I checked it out but I don't think I quite understand how it works. How does it stop them from pulling?



mydogspot said:


> I have only skimmed the responses so if this has already been suggested....oops.
> 
> The Halti brand no pull (front leash attachment) harness is the best one that I have ever carried in my tool kit.
> http://www.petexpertise.com/item--Halti-Harness-No-Pull-Harness--halti_harn.html


I've tried the Easy Walk on her and it fit her fine (I know what you mean about them falling low though, it did that some with Jasmine). It just didn't keep her from pulling as much as the head halter. That clip to the collar is a neat little added feature but I imagine it works mostly the same?


----------



## Roscosmom (Nov 24, 2007)

leesuh said:


> I checked it out but I don't think I quite understand how it works. How does it stop them from pulling?
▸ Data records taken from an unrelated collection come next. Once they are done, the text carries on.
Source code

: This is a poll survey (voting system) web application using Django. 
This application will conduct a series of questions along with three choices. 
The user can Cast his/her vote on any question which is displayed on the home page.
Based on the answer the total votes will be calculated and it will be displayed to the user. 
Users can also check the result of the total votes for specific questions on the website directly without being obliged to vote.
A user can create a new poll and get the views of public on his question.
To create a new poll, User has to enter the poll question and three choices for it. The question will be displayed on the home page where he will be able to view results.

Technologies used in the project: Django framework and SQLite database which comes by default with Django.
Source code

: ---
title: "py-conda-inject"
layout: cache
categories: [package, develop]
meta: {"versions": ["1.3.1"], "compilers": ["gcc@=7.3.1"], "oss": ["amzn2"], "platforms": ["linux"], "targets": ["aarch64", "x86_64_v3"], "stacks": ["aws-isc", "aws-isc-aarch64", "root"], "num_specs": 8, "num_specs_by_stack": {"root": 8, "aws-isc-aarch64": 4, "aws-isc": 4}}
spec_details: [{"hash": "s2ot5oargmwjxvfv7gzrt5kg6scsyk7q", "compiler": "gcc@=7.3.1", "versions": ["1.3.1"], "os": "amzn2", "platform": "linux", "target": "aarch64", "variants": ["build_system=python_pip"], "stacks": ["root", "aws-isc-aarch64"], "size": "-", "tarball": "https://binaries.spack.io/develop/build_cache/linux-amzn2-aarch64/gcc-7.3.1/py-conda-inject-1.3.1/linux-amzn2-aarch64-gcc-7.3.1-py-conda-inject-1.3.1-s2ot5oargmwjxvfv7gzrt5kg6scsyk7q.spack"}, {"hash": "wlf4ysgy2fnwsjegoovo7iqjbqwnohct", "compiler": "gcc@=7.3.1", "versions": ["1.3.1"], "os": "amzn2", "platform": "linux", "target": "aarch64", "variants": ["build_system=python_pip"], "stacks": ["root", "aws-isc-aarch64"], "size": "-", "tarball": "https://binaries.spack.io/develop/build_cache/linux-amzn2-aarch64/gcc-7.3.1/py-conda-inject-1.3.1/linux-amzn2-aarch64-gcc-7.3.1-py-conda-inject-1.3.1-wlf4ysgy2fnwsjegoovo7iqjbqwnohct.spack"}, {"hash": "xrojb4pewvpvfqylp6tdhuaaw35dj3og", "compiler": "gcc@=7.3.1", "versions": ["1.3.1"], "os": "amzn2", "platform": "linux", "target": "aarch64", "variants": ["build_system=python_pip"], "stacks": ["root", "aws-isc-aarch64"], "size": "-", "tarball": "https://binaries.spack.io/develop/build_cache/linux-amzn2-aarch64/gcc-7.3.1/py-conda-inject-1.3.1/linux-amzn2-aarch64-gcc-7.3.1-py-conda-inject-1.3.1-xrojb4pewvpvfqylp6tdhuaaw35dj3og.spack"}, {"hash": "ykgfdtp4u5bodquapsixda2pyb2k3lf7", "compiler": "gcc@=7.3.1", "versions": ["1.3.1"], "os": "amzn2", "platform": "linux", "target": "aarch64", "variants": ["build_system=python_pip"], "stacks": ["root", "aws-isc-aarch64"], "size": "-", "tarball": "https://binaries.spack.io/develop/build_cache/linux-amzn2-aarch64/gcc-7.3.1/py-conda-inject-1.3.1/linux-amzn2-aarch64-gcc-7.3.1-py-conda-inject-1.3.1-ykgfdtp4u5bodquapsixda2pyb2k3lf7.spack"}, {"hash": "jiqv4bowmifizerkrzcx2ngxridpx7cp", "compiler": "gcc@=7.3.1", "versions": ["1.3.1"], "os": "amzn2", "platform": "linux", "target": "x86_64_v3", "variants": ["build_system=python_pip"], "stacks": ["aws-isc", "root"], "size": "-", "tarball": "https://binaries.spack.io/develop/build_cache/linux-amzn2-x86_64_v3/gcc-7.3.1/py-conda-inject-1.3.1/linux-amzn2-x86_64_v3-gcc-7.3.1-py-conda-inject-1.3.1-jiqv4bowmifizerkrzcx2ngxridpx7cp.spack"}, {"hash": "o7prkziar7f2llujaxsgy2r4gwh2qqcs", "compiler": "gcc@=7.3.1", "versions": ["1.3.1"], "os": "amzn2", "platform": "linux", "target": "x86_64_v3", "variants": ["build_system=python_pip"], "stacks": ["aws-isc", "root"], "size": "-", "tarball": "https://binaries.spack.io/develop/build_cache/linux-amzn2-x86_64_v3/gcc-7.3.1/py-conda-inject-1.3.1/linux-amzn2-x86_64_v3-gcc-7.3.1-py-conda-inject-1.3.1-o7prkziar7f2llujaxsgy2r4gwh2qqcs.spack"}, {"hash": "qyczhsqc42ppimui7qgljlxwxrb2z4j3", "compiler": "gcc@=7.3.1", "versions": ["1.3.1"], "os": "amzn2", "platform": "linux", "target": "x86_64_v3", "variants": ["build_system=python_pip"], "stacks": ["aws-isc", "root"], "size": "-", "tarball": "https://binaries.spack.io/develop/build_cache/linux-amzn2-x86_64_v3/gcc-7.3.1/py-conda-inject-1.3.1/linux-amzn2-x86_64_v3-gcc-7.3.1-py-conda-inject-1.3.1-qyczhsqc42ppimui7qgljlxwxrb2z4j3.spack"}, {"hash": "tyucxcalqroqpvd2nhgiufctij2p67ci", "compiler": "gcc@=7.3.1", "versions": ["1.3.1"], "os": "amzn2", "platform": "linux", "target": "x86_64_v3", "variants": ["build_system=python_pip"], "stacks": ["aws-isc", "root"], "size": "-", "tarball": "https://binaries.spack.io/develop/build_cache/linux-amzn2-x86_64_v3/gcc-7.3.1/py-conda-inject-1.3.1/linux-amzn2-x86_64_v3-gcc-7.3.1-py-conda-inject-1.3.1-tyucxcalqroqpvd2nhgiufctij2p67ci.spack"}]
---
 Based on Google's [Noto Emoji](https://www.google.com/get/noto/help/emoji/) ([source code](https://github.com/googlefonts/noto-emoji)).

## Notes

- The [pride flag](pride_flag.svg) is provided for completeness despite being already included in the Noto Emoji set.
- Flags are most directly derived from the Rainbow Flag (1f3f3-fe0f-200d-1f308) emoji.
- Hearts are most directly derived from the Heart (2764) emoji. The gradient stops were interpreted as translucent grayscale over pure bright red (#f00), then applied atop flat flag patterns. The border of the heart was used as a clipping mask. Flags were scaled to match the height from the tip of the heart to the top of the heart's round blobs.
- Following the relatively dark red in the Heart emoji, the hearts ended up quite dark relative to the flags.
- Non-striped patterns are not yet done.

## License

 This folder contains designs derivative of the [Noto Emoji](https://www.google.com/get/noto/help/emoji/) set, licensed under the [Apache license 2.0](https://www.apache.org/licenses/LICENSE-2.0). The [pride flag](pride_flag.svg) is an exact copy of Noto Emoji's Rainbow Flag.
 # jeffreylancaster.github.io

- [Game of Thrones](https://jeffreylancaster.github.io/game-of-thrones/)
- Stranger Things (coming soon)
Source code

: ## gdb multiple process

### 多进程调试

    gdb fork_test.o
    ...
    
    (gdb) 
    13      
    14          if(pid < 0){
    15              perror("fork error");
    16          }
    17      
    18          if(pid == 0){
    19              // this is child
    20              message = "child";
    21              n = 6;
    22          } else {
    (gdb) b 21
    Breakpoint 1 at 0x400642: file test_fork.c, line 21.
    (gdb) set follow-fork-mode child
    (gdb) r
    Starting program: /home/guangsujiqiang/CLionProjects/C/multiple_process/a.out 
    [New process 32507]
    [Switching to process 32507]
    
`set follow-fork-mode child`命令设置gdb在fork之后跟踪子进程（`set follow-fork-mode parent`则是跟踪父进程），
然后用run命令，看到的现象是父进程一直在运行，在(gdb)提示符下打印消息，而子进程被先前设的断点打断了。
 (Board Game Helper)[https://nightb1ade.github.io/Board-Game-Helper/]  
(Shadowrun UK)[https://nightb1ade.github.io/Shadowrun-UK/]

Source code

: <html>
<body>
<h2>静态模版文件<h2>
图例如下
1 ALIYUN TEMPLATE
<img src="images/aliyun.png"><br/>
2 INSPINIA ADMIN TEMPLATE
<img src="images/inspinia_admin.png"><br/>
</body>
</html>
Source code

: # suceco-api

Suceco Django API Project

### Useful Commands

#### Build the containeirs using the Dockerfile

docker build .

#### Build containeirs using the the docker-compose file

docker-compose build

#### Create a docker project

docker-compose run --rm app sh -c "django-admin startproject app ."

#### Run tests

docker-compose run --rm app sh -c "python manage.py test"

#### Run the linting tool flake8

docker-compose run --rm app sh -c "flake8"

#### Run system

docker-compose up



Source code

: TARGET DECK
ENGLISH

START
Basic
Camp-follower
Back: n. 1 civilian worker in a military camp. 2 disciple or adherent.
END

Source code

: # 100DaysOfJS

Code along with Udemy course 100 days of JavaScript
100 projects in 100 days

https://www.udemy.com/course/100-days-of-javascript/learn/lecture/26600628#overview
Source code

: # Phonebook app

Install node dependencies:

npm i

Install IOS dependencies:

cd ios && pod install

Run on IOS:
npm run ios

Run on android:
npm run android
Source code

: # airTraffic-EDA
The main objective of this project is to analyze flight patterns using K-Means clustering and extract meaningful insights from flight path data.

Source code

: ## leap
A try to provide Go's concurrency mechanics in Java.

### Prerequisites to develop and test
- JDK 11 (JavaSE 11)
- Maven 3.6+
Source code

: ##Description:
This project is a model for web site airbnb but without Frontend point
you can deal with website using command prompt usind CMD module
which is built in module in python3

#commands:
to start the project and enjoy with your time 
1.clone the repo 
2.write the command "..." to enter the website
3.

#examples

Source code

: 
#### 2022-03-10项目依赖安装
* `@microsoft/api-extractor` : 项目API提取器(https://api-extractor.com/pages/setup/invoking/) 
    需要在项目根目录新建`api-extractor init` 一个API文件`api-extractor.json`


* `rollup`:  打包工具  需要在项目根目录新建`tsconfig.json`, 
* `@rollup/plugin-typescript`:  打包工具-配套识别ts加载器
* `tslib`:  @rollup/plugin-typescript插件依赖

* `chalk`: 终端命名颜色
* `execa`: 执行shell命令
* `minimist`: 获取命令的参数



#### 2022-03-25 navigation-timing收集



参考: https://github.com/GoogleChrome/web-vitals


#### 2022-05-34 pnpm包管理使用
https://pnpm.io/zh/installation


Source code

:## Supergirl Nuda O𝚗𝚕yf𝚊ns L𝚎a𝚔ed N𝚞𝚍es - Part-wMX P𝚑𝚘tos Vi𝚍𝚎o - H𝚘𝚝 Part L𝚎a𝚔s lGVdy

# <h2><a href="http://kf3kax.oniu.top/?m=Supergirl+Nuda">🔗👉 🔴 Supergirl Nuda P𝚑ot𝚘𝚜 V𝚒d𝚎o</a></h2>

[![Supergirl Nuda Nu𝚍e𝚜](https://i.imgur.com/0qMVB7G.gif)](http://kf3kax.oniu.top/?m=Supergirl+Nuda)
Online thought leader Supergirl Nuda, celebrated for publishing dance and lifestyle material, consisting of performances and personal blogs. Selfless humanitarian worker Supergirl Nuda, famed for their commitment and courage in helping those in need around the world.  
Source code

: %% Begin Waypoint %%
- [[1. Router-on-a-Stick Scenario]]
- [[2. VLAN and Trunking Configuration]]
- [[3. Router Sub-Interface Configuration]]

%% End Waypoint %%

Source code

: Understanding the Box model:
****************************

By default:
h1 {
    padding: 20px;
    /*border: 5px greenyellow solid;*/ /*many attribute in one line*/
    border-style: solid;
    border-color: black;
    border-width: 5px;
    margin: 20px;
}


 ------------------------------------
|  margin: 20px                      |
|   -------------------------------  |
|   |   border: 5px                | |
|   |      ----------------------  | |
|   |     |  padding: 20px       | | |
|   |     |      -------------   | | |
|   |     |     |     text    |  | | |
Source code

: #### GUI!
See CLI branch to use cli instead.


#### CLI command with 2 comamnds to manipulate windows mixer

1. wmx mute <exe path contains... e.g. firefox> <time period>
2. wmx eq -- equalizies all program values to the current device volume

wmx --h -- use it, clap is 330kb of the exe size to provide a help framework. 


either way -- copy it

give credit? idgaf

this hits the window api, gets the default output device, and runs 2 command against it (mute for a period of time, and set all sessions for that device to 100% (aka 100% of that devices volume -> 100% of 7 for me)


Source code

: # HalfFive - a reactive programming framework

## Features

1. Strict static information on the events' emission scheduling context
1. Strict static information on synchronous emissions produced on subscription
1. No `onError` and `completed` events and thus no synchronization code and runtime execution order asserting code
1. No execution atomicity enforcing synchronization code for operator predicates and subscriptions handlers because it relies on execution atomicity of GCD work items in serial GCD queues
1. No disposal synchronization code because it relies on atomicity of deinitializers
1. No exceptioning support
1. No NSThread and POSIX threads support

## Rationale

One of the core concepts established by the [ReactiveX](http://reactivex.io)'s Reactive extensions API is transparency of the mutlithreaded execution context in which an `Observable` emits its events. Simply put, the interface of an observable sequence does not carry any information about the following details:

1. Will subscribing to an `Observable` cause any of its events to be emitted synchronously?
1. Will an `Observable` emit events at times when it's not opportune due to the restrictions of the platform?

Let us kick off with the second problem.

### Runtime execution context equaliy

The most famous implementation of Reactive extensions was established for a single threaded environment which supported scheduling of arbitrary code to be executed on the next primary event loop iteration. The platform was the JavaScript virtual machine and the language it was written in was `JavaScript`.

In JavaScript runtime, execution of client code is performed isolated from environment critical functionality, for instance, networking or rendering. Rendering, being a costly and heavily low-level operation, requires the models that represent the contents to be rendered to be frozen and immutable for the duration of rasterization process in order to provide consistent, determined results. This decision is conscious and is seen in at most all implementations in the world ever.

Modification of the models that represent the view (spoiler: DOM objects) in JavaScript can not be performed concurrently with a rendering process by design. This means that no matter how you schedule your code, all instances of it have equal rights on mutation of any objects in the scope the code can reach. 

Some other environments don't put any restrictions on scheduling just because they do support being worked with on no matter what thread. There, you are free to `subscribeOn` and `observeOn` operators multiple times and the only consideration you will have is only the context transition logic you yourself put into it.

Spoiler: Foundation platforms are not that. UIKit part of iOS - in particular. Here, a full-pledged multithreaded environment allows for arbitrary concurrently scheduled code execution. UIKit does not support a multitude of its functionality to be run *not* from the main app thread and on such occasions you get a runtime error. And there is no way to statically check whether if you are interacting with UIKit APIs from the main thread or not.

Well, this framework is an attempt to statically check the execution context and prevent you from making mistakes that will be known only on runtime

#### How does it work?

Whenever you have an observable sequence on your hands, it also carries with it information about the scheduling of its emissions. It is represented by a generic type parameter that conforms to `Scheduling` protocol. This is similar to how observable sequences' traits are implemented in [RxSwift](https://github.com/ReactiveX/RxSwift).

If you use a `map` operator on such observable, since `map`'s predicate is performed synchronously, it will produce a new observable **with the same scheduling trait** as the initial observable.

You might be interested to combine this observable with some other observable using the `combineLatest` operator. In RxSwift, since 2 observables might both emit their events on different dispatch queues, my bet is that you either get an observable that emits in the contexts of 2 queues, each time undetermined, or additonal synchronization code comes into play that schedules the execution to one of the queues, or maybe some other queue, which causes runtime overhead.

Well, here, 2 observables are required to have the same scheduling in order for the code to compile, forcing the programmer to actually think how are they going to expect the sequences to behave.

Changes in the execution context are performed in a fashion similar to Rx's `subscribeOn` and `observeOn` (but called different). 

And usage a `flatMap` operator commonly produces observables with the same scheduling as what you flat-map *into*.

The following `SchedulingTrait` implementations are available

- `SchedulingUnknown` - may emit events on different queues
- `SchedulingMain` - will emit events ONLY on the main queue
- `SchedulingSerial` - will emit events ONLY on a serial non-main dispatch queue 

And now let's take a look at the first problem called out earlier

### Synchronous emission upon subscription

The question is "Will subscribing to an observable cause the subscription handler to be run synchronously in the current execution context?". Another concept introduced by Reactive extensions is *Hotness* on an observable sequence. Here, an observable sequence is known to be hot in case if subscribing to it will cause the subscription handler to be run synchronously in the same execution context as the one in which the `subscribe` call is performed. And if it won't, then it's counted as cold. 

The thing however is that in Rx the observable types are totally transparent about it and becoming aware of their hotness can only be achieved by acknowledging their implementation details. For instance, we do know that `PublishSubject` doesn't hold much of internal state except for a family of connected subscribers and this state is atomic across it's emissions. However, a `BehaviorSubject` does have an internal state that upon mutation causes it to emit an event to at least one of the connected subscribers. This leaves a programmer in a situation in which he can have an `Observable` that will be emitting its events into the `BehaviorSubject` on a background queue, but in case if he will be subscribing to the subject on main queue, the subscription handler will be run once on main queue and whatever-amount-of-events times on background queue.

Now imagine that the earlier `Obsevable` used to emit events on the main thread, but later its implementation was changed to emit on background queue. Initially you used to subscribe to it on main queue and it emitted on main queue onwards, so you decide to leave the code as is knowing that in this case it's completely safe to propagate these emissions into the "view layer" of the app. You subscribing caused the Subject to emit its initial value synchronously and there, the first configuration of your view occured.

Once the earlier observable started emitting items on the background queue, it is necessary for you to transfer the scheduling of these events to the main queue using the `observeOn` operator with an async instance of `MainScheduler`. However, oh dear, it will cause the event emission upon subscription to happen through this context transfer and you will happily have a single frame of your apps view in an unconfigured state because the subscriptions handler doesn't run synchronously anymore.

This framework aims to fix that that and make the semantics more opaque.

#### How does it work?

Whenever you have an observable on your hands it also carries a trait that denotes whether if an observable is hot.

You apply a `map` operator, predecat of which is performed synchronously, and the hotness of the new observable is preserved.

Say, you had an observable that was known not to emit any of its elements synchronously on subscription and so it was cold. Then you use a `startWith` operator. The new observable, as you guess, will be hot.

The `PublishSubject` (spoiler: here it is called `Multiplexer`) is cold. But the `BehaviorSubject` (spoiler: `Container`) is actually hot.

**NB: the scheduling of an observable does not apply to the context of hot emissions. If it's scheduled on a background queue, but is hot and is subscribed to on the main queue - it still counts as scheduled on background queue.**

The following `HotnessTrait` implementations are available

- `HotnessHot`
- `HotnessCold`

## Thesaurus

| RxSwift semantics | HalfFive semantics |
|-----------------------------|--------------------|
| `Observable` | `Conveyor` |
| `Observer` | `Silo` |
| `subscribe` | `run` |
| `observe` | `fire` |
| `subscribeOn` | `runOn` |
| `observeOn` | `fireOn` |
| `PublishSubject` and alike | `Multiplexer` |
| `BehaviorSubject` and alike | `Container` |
Those straps that go under the legs are brought together with an adjustable clasp, connected with a ring that you hook the leash to. So when they yank away it pulls at the leash and tightens around their legs. It all seems very simple so I'm not quite sure what it is _exactly_ that makes them not pull. From what I can tell- it must make them feel like their feet are going to slip beneath them and their face will hit the ground when they pull away- so they don't do it.


----------



## leesuh (Mar 2, 2008)

Roscosmom said:


> Those straps that go under the legs are brought together with an adjustable clasp, connected with a ring that you hook the leash to. So when they yank away it pulls at the leash and tightens around their legs. It all seems very simple so I'm not quite sure what it is _exactly_ that makes them not pull. From what I can tell- it must make them feel like their feet are going to slip beneath them and their face will hit the ground when they pull away- so they don't do it.


Oh I see, interesting!


----------



## Chindo_Gae_Cerberus (Mar 24, 2008)

Personally, between either a Martinegale (aka greyhound/sight hound collar, etc.) or a slip lead training collar (aka choke chain) and the Halti I've never met a dog I couldn't teach to walk with one of those yet. 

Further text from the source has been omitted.